• DATASET EXTRACT:
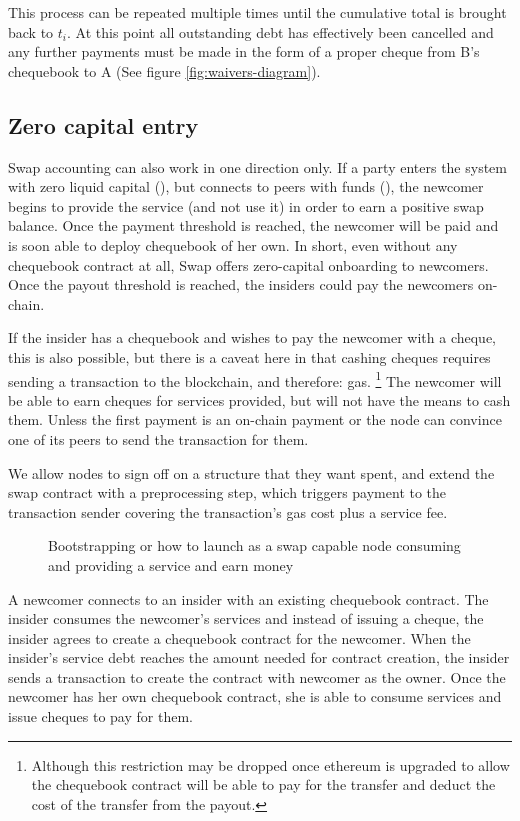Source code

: This process can be repeated multiple times until the cumulative total is brought back to $t_i$. At this point all outstanding debt has effectively been cancelled and any further payments must be made in the form of a proper cheque from B's chequebook to A (See figure \ref{fig:waivers-diagram}).


\subsection{Zero capital entry}\label{sec:zero-capital-entry}

Swap accounting can also work in one direction only. If a party enters the system with zero liquid capital (), but connects to peers with funds (), the newcomer begins to provide the service (and not use it) in order to earn a positive swap balance. Once the payment threshold is reached, the newcomer will be paid and is soon able to deploy chequebook of her own.
In short, even without any chequebook contract at all, Swap offers zero-capital onboarding to newcomers. Once the payout threshold is reached, the insiders could pay the newcomers on-chain. 

If the insider has a chequebook and wishes to pay the newcomer with a cheque, this is also possible, but there is a caveat here in that cashing cheques requires sending a transaction to the blockchain, and therefore: gas.%
%
\footnote{Although this restriction may be dropped once ethereum is upgraded to allow the chequebook contract will be able to pay for the transfer and deduct the cost of the transfer from the payout.}
%
The newcomer will be able to earn cheques for services provided, but will not have the means to cash them. 
Unless the first payment is an on-chain payment or the node can convince one of its peers to send the transaction for them.

We allow nodes to sign off on a structure that they want spent, and extend the swap contract with a preprocessing step, which triggers payment to the transaction sender covering the transaction's gas cost plus a service fee. 



\begin{figure}[htbp]
\centering

\caption{Bootstrapping or how to launch as a swap capable node consuming and providing a
service and earn money}
\label{fig:zero-cost-entry}
\end{figure}

  
A newcomer connects to  an insider with an existing chequebook contract. The insider consumes the newcomer's services and instead of issuing a cheque, the insider agrees to create a chequebook contract for the newcomer. When the insider's service debt reaches the amount needed for contract creation, the insider sends a transaction to create the contract with newcomer as the owner. Once the newcomer has her own chequebook contract, she is able to consume services and issue cheques to pay for them.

• WHAT YOU NEED TO DO: Once you reach the line with "Unless the first" in the data above, copy it and every line after it exactly, up to and including the line with "service and earn".

• ANSWER SECTION:
Unless the first payment is an on-chain payment or the node can convince one of its peers to send the transaction for them.

We allow nodes to sign off on a structure that they want spent, and extend the swap contract with a preprocessing step, which triggers payment to the transaction sender covering the transaction's gas cost plus a service fee. 



\begin{figure}[htbp]
\centering

\caption{Bootstrapping or how to launch as a swap capable node consuming and providing a
service and earn money}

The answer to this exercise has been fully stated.